John Lewis plans store reopenings, mulls services joint venture
Apr 27, 2020
The John Lewis Partnership is working on its reopening plan but is also said to be considering a future that’s substantially different from its past with talk of an outside partner being brought in to finance a big move into services and away from such a strong reliance on retail.
At present, the partnership’s chain of Waitrose supermarkets remains open but all 50 of its John Lewis department stores are closed.
The company is reopening its textiles factory (which usually makes home furnishings) to make clinical gowns for the NHS, and is also working out how its department stores can make a comeback.
Executive director of operations Andrew Murphy told the Mail on Sunday that those stores could start to open in mid-May, although the company is still dependent on getting the go-ahead from the government to do so.
He also said that a full reopening would take between three and six weeks to complete with the firm working on various scenarios that would see different sizes of shops opening at different times.
Around 20 of its shops have large car parks and are less dependent on crowded public transport for its staff to get to work, so these would be likely to open first. The big flagships such as its Oxford Street store in London and others in key cities would be likely to be among the last to reopen.
But in addition to reopening plans, there’s also talk that the group could permanently close some of its less viable department stores following the lockdown. Such a move is already being seen at department store rival Debenhams, which is currently operating in administration and has just announced additional store closures.
John Lewis hasn't made any announcements, but a report in The Times on Monday said that still-new John Lewis chair Sharon White is looking at a number of radical plans for the company and wants to speed up change in response to the coronavirus.
The company is believed to be considering bringing in an outside investor to back a joint-venture that's all about services rather than retail. John Lewis already offers a certain number of services, such as curtain fitting and repairs, but is believed to be considering a much bigger move into this area.

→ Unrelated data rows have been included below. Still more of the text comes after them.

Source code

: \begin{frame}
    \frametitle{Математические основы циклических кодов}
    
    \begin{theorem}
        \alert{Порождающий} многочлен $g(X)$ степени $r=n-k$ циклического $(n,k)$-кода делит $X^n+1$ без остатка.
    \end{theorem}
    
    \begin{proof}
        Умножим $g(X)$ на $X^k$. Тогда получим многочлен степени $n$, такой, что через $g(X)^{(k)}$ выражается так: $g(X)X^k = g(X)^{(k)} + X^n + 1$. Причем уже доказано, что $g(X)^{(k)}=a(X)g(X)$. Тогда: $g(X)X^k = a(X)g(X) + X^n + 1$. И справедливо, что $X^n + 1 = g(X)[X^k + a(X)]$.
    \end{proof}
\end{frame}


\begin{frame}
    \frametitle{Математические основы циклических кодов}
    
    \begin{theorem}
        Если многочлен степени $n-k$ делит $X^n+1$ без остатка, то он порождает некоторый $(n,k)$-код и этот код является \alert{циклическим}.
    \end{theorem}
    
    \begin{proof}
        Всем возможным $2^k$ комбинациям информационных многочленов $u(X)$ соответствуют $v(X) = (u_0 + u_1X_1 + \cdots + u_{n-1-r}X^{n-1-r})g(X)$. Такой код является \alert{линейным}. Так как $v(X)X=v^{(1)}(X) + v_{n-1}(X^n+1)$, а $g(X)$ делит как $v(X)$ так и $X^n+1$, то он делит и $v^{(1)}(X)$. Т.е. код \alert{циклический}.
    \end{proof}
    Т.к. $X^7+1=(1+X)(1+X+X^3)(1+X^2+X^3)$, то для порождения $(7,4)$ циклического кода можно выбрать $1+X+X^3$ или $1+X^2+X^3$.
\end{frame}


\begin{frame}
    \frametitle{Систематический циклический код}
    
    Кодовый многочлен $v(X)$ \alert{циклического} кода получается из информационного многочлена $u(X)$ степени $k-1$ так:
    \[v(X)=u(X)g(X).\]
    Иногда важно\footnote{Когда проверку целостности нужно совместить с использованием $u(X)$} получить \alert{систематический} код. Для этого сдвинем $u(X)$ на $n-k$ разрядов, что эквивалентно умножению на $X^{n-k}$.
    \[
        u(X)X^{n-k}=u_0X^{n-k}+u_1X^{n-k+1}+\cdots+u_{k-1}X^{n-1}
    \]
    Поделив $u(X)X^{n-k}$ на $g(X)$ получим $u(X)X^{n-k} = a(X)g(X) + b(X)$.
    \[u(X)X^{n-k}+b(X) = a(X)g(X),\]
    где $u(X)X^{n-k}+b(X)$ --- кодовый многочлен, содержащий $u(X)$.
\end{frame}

However, any big move involving new finance wouldn’t be straightforward as the John Lewis Partnership is actually an employee-owned trust and therefore can't take the same actions as some privately-owned or publicly-listed companies could. The company would be unable to invite any outside investors to take a direct ownership stake in the firm, which is why a joint-venture (such as it has had with Ocado for grocery delivery) would be the most likely option.
There’s an urgent need to find long-lasting solutions to John Lewis’s problems. Although more successful than mid-market department store peers such as Debenhams and House of Fraser, the company that was once seen as unstoppable, has faced major challenges in recent periods. While its fashion business continued strongly before the coronavirus crisis hit, its crucial interiors offer was struggling. This led to challenges on the sales front and plunging profits.
A restructuring designed to deal with this under Sharon White’s predecessor Charlie Mayfield saw the Waitrose and John Lewis operations being brought closer together, but also led to the exit of key business leaders such as John Lewis’s Paula Nickolds.